第1章 清らかな水の王国
翌朝───中心街・宿屋
シドは悩んでいた。
「焼き卵にするか茹で卵にするか……⁉︎」
内容は、朝食のメニューについて。
この宿屋は、部屋は地味だが食事は美味である。
ふわふわな食感が自慢のスクランブルエッグ、半熟に仕上げられたボイルドエッグ、どちらを見てもとても食欲をそそられる。
結局シドは両方選んだ。
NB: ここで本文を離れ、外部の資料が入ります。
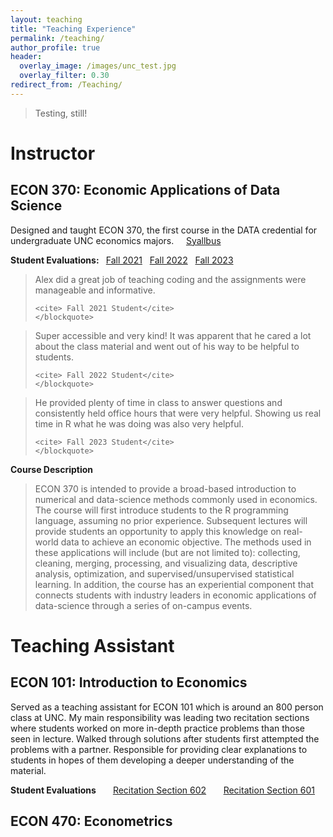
 ```yaml
---
layout: teaching
title: "Teaching Experience"
permalink: /teaching/
author_profile: true
header:
  overlay_image: /images/unc_test.jpg
  overlay_filter: 0.30
redirect_from: /Teaching/
---
```


> Testing, still!

# Instructor

## ECON 370: Economic Applications of Data Science

Designed and taught ECON 370, the first course in the DATA credential for undergraduate UNC economics majors.  &nbsp;  &nbsp; <a href="http://alexmarsh.io/files/ECON370_Syllabus_Fall2023.pdf" class="btn btn--primary btn--x-small btn--half">Syallbus</a> 

<strong> Student Evaluations: </strong> &nbsp; <a href="http://alexmarsh.io/files/ECON390_Fall2021_Evals.pdf" class="btn btn--primary btn--x-small btn--half">Fall 2021</a> &nbsp; <a href="http://alexmarsh.io/files/ECON370_Fall2022_Evals.pdf" class="btn btn--primary btn--x-small btn--half">Fall 2022</a> &nbsp; <a href="http://alexmarsh.io/files/ECON370_Fall2023_Evals.pdf" class="btn btn--primary btn--x-small btn--half">Fall 2023</a>

<div class="student__quote__container">
  
  <!-- First Quote -->
  <div class="student__quote__minipage">
    <blockquote>
    	Alex did a great job of teaching coding and the assignments were manageable and informative. 
  
    <cite> Fall 2021 Student</cite>
    </blockquote>
  </div>
  <div class="student__quote__minipage">
    <blockquote>
    	Super accessible and very kind! It was apparent that he cared a lot about the class material and went out of his way to be helpful to students.
  
    <cite> Fall 2022 Student</cite>
    </blockquote>
  </div>
  <div class="student__quote__minipage">
    <blockquote>
    	He provided plenty of time in class to answer questions and consistently held office hours that were very helpful. Showing us real time in R what he was doing was also very helpful.
  
    <cite> Fall 2023 Student</cite>
    </blockquote>
  </div>
</div>

<strong> Course Description </strong>

<blockquote>  
ECON 370 is intended to provide a broad-based introduction to numerical and data-science methods commonly used in economics. The course will first introduce students to the R programming language, assuming no prior experience.  Subsequent lectures will provide students an opportunity to apply this knowledge on real-world data to achieve an economic objective.  The methods used in these applications will include (but are not limited to): collecting, cleaning, merging, processing, and visualizing data, descriptive analysis, optimization, and supervised/unsupervised statistical learning. In addition, the course has an experiential component that connects students with industry leaders in economic applications of data-science through a series of on-campus events. 
</blockquote>


# Teaching Assistant
## ECON 101: Introduction to Economics
 
 Served as a teaching assistant for ECON 101 which is around an 800 person class at UNC. My main responsibility was leading two recitation sections where students worked on more in-depth practice problems than those seen in lecture. Walked through solutions after students first attempted the problems with a partner. Responsible for providing clear explanations to students in hopes of them developing a deeper understanding of the material. 
 

<strong> Student Evaluations </strong> &nbsp; &nbsp; &nbsp; <a href="https://alexmarsh.io/files/ECON101-602_Spring2024_Evals.pdf" class="btn btn--primary btn--x-small btn--half">Recitation Section 602</a> &nbsp; &nbsp; &nbsp; <a href="https://alexmarsh.io/files/ECON101-601_Spring2024_Evals.pdf" class="btn btn--primary btn--x-small btn--half">Recitation Section 601</a> 


## ECON 470: Econometrics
代わりにスープを我慢して。
(偉いぞ、俺)
プレートを持ってテーブル席に向かうと、宿の客が疎らに居て各々朝食を摂っていた。
そして、そこにはセラの姿もある。
シドは、迷わずそのテーブルに向かった。
「オハヨー、セラ!一緒に食べても良いか?」
「……おはよう。お好きにどうぞ」
「やった」
今のセラはマントを着ていない。
昨日、別れ際に見たセラの顔……シドは食事中、何度も目を向けた。
低血圧なのか、セラの顔は昨日より白く見える。朝食も、少量しか摂っていない様子だ。
「それだけで一日保つのか?」
「元々食は細い方だから……保たない時は、果物とか食べるし」
「ここの卵料理美味いぞ!」
「そう」
シドは、親切心でスクランブルエッグを少しセラのプレートに移した。
「要らないんだけど……」
「食べてみろって。卵は栄養も高いんだぞ」
「食べた事無い訳でもないのに……」
セラは、渋々といった様子でスプーンで卵を掬い、口に運んだ。
「……美味しい」
「だろ⁉︎」
「でも、もう要らない」
「何でだよ!」
その時、セラが初めて、シドの前で微笑んだ。
シドは言葉を失い、無意識のうちにセラをジッと見つめる……彼女に見惚れるのは2度目だった。
セラの目線が、シドの手元に移る。
「危ない!」
「えっ?」
次の瞬間、鋭い音が食堂内に響いた。
シドがグラスを、床に落とし割ってしまったのだ。
(ヤベ……!)
シドは、直ぐ様床にしゃがみ、破片を拾い始める。